Du côté de l’Université de l’Alberta, le bureau du registraire confie que « depuis la mise en place en 2010, on n’a pas observé de différence globale dans le taux d’obtention de diplôme entre les étudiants étrangers de premier cycle qui doivent passer un test d’anglais lors de leur demande d’admission à l’Université de l’Alberta et les étudiants étrangers qui ne sont pas tenus de le faire. Le taux d’obtention d’un diplôme après six ans pour les deux groupes d’étudiants est de 68 % à 69 %, comparativement aux candidats canadiens dont le taux moyen d’obtention d’un diplôme après six ans depuis la cohorte d’admission de 2010 est de72%.»
Pour Peter Dorrington, ce test de langue permet de trier et de classer de manière objective les candidats internationaux. Pour rappel le prix d’un test peut varier entre 300 et 500 $. À la question de savoir si le test de langue exigé équivaut au même niveau de langue que le cours de 40S suivi par les Canadiens, Peter Dorrington admet que « la situation est un peu différente. Les Canadiens doivent toutefois montrer qu’ils ont suivi avec succès ce cours ce qui signifie qu’ils auront les compétences langagières pour réussir. »
| Les étudiants pas convaincus
Du côté des étudiants internationaux, cette exigence ne passe pas et entraîne beaucoup d’incompréhension. Michelle Kambire est depuis le mois de mai la présidente de l’association étudiante de l’USB. D’origine ivoirienne, celle qui a fait toute sa scolarité en français est assez perplexe.

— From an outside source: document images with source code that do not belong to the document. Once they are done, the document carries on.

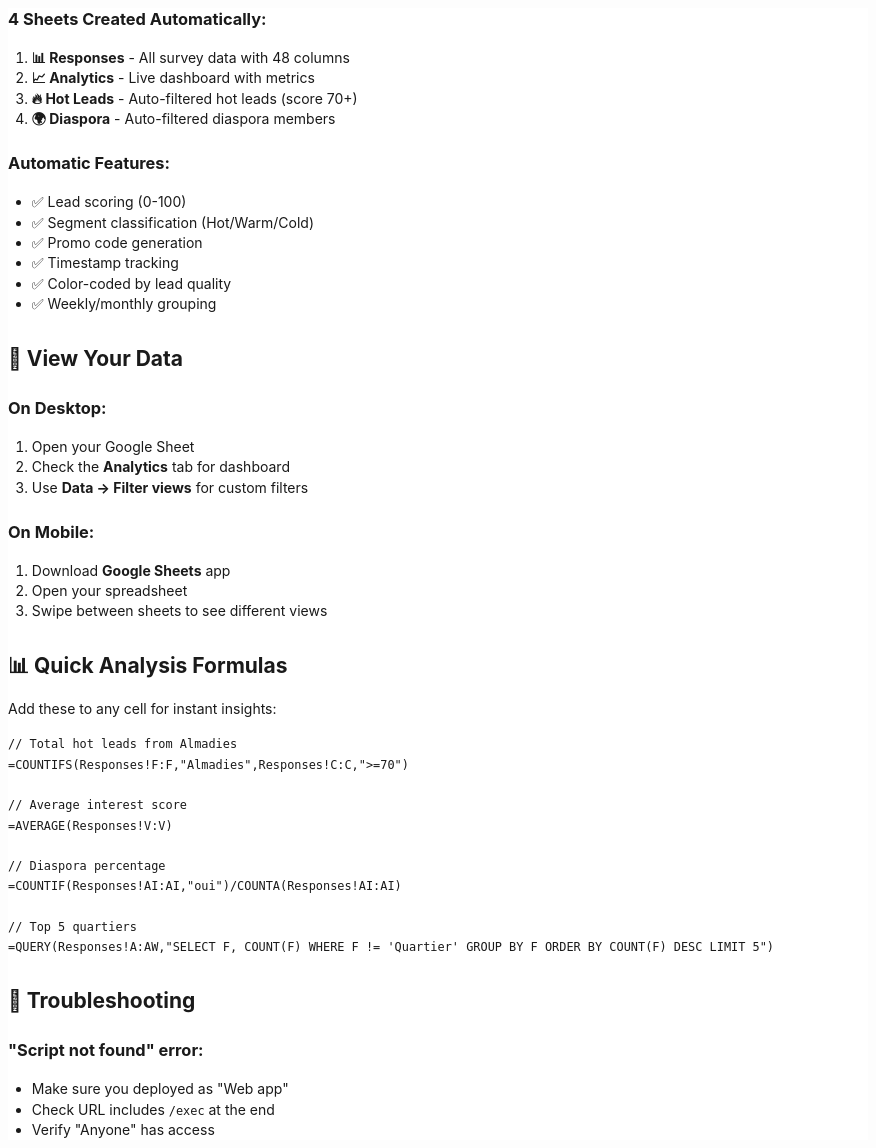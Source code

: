 ### 4 Sheets Created Automatically:
1. **📊 Responses** - All survey data with 48 columns
2. **📈 Analytics** - Live dashboard with metrics
3. **🔥 Hot Leads** - Auto-filtered hot leads (score 70+)
4. **🌍 Diaspora** - Auto-filtered diaspora members

### Automatic Features:
- ✅ Lead scoring (0-100)
- ✅ Segment classification (Hot/Warm/Cold)
- ✅ Promo code generation
- ✅ Timestamp tracking
- ✅ Color-coded by lead quality
- ✅ Weekly/monthly grouping

## 📱 View Your Data

### On Desktop:
1. Open your Google Sheet
2. Check the **Analytics** tab for dashboard
3. Use **Data → Filter views** for custom filters

### On Mobile:
1. Download **Google Sheets** app
2. Open your spreadsheet
3. Swipe between sheets to see different views

## 📊 Quick Analysis Formulas

Add these to any cell for instant insights:

```excel
// Total hot leads from Almadies
=COUNTIFS(Responses!F:F,"Almadies",Responses!C:C,">=70")

// Average interest score
=AVERAGE(Responses!V:V)

// Diaspora percentage
=COUNTIF(Responses!AI:AI,"oui")/COUNTA(Responses!AI:AI)

// Top 5 quartiers
=QUERY(Responses!A:AW,"SELECT F, COUNT(F) WHERE F != 'Quartier' GROUP BY F ORDER BY COUNT(F) DESC LIMIT 5")
```

## 🔧 Troubleshooting

### "Script not found" error:
- Make sure you deployed as "Web app"
- Check URL includes `/exec` at the end
- Verify "Anyone" has access
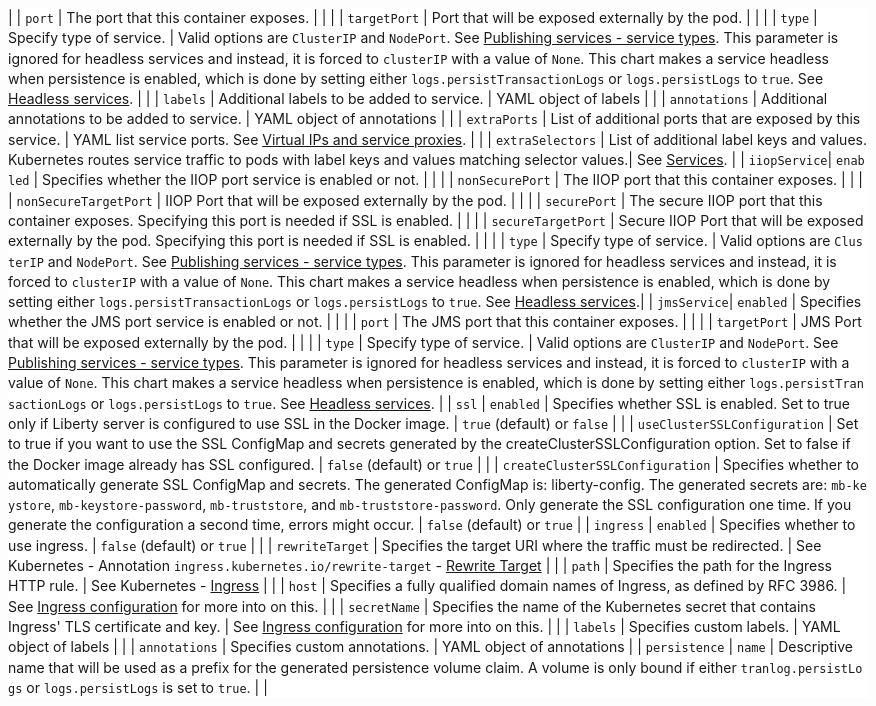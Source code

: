 |           | `port`       | The port that this container exposes.  |   |
|           | `targetPort` | Port that will be exposed externally by the pod. | |
|           | `type`       | Specify type of service. | Valid options are `ClusterIP` and `NodePort`. See [Publishing services - service types](https://kubernetes.io/docs/concepts/services-networking/service/#publishing-services---service-types). This parameter is ignored for headless services and instead, it is forced to `clusterIP` with a value of `None`. This chart makes a service headless when persistence is enabled, which is done by setting either `logs.persistTransactionLogs` or `logs.persistLogs` to `true`. See [Headless services](https://kubernetes.io/docs/concepts/services-networking/service/#headless-services). |
|           | `labels`         | Additional labels to be added to service.                       |  YAML object of labels  |
|           | `annotations`    | Additional annotations to be added to service.                  |  YAML object of annotations  |
|           | `extraPorts`     | List of additional ports that are exposed by this service.      |  YAML list service ports. See [Virtual IPs and service proxies](https://kubernetes.io/docs/concepts/services-networking/service/#virtual-ips-and-service-proxies).    |
|           | `extraSelectors` | List of additional label keys and values. Kubernetes routes service traffic to pods with label keys and values matching selector values.| See [Services](https://kubernetes.io/docs/concepts/services-networking/service/). |
| `iiopService`| `enabled` | Specifies whether the IIOP port service is enabled or not.  |   |
|           | `nonSecurePort`       | The IIOP port that this container exposes.  |   |
|           | `nonSecureTargetPort` | IIOP Port that will be exposed externally by the pod. | |
|           | `securePort`       | The secure IIOP port that this container exposes. Specifying this port is needed if SSL is enabled. |   |
|           | `secureTargetPort` | Secure IIOP Port that will be exposed externally by the pod. Specifying this port is needed if SSL is enabled. | |
|           | `type`       | Specify type of service. | Valid options are `ClusterIP` and `NodePort`. See [Publishing services - service types](https://kubernetes.io/docs/concepts/services-networking/service/#publishing-services---service-types). This parameter is ignored for headless services and instead, it is forced to `clusterIP` with a value of `None`. This chart makes a service headless when persistence is enabled, which is done by setting either `logs.persistTransactionLogs` or `logs.persistLogs` to `true`. See [Headless services](https://kubernetes.io/docs/concepts/services-networking/service/#headless-services).|
| `jmsService`| `enabled`  | Specifies whether the JMS port service is enabled or not.  |   |
|           | `port`      | The JMS port that this container exposes.  |   |
|           | `targetPort` | JMS Port that will be exposed externally by the pod. | |
|           | `type`       | Specify type of service. | Valid options are `ClusterIP` and `NodePort`. See [Publishing services - service types](https://kubernetes.io/docs/concepts/services-networking/service/#publishing-services---service-types). This parameter is ignored for headless services and instead, it is forced to `clusterIP` with a value of `None`. This chart makes a service headless when persistence is enabled, which is done by setting either `logs.persistTransactionLogs` or `logs.persistLogs` to `true`. See [Headless services](https://kubernetes.io/docs/concepts/services-networking/service/#headless-services). |
| `ssl`       | `enabled`                       | Specifies whether SSL is enabled. Set to true only if Liberty server is configured to use SSL in the Docker image. | `true` (default) or `false` |
|           | `useClusterSSLConfiguration`    | Set to true if you want to use the SSL ConfigMap and secrets generated by the createClusterSSLConfiguration option. Set to false if the Docker image already has SSL configured. | `false` (default) or `true` |
|           | `createClusterSSLConfiguration` | Specifies whether to automatically generate SSL ConfigMap and secrets. The generated ConfigMap is: liberty-config.  The generated secrets are: `mb-keystore`, `mb-keystore-password`, `mb-truststore`, and `mb-truststore-password`.  Only generate the SSL configuration one time. If you generate the configuration a second time, errors might occur. | `false` (default) or `true` |
| `ingress` | `enabled`        | Specifies whether to use ingress.        |  `false` (default) or `true`  |
|           | `rewriteTarget`  | Specifies the target URI where the traffic must be redirected. | See Kubernetes - Annotation `ingress.kubernetes.io/rewrite-target` - [Rewrite Target](https://github.com/kubernetes/ingress-nginx/tree/master/docs/examples/rewrite)  |
|           | `path`           | Specifies the path for the Ingress HTTP rule.    |  See Kubernetes - [Ingress](https://kubernetes.io/docs/concepts/services-networking/ingress/)  |
|           | `host`           | Specifies a fully qualified domain names of Ingress, as defined by RFC 3986. |  See [Ingress configuration](#ingress-configuration) for more into on this. |
|           | `secretName`     | Specifies the name of the Kubernetes secret that contains Ingress' TLS certificate and key.   |  See [Ingress configuration](#ingress-configuration) for more into on this. |
|           | `labels`         | Specifies custom labels.         |  YAML object of labels  |
|           | `annotations`    | Specifies custom annotations.    |  YAML object of annotations  |
| `persistence` | `name`                   | Descriptive name that will be used as a prefix for the generated persistence volume claim. A volume is only bound if either `tranlog.persistLogs` or `logs.persistLogs` is set to `true`. | |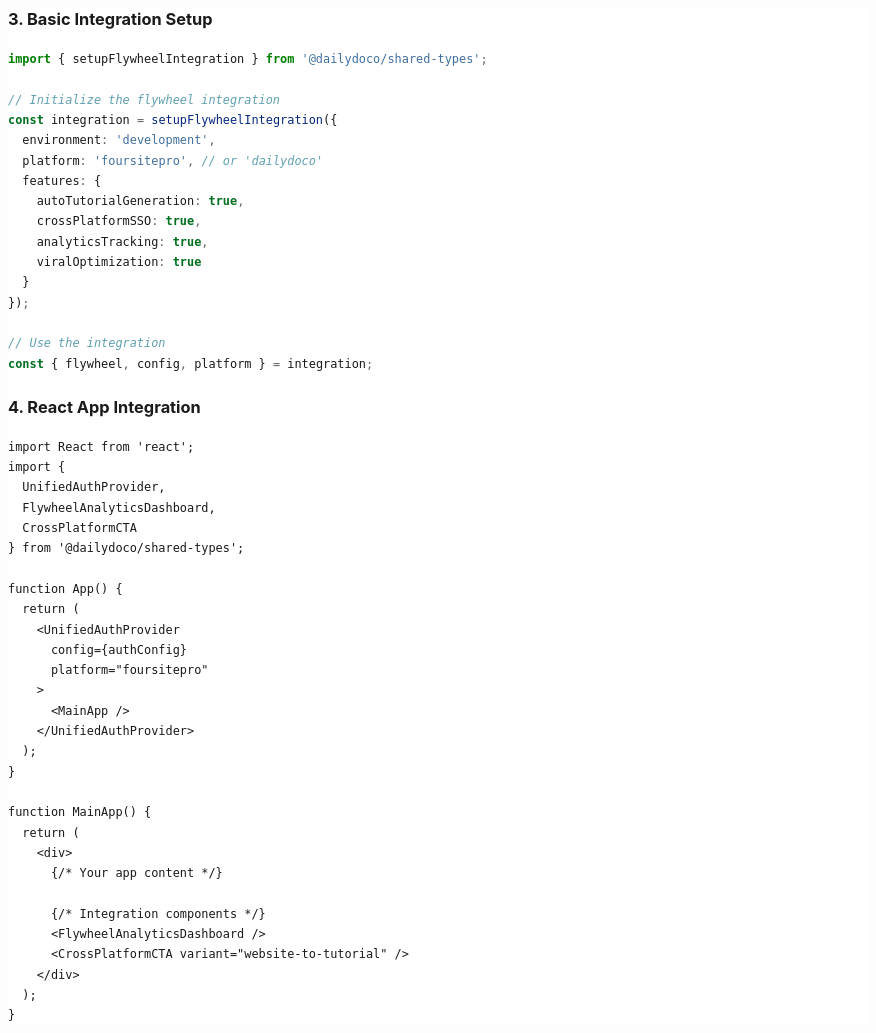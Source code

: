 ### 3. Basic Integration Setup

```typescript
import { setupFlywheelIntegration } from '@dailydoco/shared-types';

// Initialize the flywheel integration
const integration = setupFlywheelIntegration({
  environment: 'development',
  platform: 'foursitepro', // or 'dailydoco'
  features: {
    autoTutorialGeneration: true,
    crossPlatformSSO: true,
    analyticsTracking: true,
    viralOptimization: true
  }
});

// Use the integration
const { flywheel, config, platform } = integration;
```

### 4. React App Integration

```tsx
import React from 'react';
import { 
  UnifiedAuthProvider, 
  FlywheelAnalyticsDashboard,
  CrossPlatformCTA 
} from '@dailydoco/shared-types';

function App() {
  return (
    <UnifiedAuthProvider 
      config={authConfig}
      platform="foursitepro"
    >
      <MainApp />
    </UnifiedAuthProvider>
  );
}

function MainApp() {
  return (
    <div>
      {/* Your app content */}
      
      {/* Integration components */}
      <FlywheelAnalyticsDashboard />
      <CrossPlatformCTA variant="website-to-tutorial" />
    </div>
  );
}
```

« La plupart d’entre nous, en apprenant l’existence de ce test obligatoire, étaient assez surpris. Donc, c’était assez étrange pour moi de faire ce test et de suivre également un cours de français. J’étais assez inconfortable avec cette situation. Je me suis dit : est- ce qu’ils pensent vraiment que je ne parle pas le français? Et en plus de ce test, nous avons également un cours de français, je l’ai vu comme une perte de temps. Je préférerais qu’on nous montre la méthodologie pour rédiger “à la canadienne”, mais ne pas nous apprendre des choses qu’on connaît déjà. »
Selon Michelle Kambire, cette exigence entraîne bien des frustrations chez les élèves internationaux. Elle espère simplement que dans le futur cette demande soit annulée.
« Nous réunir en faisant un test pour voir quel est notre niveau, ça ne fonctionne pas. Dès le départ, nous n’apprenons pas le même français. Donc, nous tester sur un français qui sera majoritairement canadien, ça ne reflète pas nos vraies performances. J’aimerais qu’on arrête de faire ce test. Je sais qu’avec l’association nous avons déjà essayé de retirer le cours de français, qu’il ne soit plus obligatoire. Et pour être honnête, la plupart d’entre nous, nous n’en avons pas besoin. »
Pour l’année 2021-2022, l’USB a admis 1 362 étudiants dont 175 étaient des étudiants internationaux. L’USB s’attend à recevoir plus d’étudiants internationaux cette année.
« Avec la pandémie, certains ont préféré attendre avant de s’inscrire à des études à l’étranger. On pense avoir plus d’inscriptions à la rentrée de l’automne 2022 », conclut Peter Dorrington.